But, as they say, it is an ill wind that blows no one any good.  Or, to perhaps paraphrase – sort of – what’s sauce for the goose is sauce for the gander.  It turns out that outsourcing can help not only the fat cats who own our big businesses, it can also help the little guy who has to buy their stuff.  One prime example is that we are able to outsource our selection of automobiles.  We can buy foreign made cars instead of American made cars – and we do.  The American consumer has pretty much decided that they get a better value by buying Japanese or European made cars instead of American made cars.  Of course the American car manufacturers could give us better value than they do, but they don’t.  They choose not to. So we have the ability to choose something else. Most of us happily outsource our automobile choices to other countries.

Well then.  If we can outsource the purchase of cars, and lots of other stuff to China, India, Japan, Germany and so forth, why can’t we buy our health insurance from foreign countries too?  After all, a health insurance policy is nothing more than a sort of reverse lottery.  You get money, but you would probably rather not have won this sort of lottery, because it means you are sick.  The more money you win, the sicker you are.  But my point is that this is just a really big gambling game, and the boys who run the health lottery in the U.S. make big bucks in this game.  Essentially you pay a lot more into the pot, via your bets (i.e. your policy premiums), than you ever collect (on the average).  The insurance companies score!  They take in a lot more money that they pay out. (Ask yourself this:  how many health insurance companies have failed or needed a government bailout during the Great Recession?) The question we need to ask is this: how much do our U.S. insurance companies really compete with each other? Could their idea of competition be sort of the same as how the American car companies compete against each other?

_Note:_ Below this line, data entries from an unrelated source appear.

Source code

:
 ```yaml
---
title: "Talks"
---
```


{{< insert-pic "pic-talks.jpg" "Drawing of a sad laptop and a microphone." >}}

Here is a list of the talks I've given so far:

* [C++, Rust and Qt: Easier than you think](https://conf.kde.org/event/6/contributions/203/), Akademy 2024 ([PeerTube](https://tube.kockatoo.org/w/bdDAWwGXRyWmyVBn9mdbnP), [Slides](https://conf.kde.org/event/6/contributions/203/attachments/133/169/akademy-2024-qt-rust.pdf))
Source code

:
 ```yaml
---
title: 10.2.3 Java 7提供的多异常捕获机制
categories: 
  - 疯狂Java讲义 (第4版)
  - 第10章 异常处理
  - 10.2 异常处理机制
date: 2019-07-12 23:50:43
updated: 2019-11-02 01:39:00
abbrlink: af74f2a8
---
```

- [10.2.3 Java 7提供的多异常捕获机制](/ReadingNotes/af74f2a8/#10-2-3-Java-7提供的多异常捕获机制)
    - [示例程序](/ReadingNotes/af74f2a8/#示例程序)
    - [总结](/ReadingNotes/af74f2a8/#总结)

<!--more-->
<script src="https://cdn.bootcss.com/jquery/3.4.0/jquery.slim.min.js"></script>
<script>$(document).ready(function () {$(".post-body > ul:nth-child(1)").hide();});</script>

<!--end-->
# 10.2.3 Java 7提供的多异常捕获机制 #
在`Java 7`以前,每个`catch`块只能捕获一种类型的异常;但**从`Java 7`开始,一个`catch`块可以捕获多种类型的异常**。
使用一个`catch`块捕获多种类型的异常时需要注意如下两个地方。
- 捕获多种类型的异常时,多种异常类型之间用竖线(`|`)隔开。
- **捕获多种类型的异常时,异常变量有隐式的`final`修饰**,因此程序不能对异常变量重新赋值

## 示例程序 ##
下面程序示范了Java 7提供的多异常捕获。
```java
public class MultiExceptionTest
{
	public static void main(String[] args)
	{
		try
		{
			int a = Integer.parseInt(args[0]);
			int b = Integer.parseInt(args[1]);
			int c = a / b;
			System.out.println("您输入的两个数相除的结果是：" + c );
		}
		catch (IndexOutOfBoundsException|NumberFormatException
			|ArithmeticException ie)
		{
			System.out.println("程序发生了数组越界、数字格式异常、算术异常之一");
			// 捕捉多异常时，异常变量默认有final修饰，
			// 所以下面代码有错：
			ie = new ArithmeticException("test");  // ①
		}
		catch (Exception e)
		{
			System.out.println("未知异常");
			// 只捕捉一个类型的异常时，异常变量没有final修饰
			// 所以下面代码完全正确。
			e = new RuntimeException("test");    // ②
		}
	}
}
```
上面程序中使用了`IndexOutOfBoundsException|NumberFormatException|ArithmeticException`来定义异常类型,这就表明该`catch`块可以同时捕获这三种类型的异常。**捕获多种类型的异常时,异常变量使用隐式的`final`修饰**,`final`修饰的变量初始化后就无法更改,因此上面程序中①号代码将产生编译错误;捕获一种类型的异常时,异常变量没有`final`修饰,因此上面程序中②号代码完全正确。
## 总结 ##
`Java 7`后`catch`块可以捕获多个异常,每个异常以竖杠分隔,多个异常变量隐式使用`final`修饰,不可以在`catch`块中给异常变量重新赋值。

What would happen if we let Chinese companies provide our health insurance? If there is one thing I have noted about the Chinese I have met throughout the world, it is this: they love to gamble.  My guess is that they would love to be in the insurance/health-gambling business.  They would undercut the absolute Hell out of the U.S. insurance industry, but they would also pay off on their claims because they are also excellent businessmen.  They know they need to keep satisfied customers.  My guess is that India could be a good source of health insurance too.  Another great source might be Ireland, a place where bookmaking is entirely legal and companies like Paddy Power will take a bet on anything.  It could even rejuvenate the fading Celtic Tiger.  If there is one thing Paddy Power knows how to do, it’s calculate the odds.  And they always pay off too.  There’s no denial of claims from Paddy Power.  You score, you win.  They pay.  No questions asked.  That’s the way insurance should be.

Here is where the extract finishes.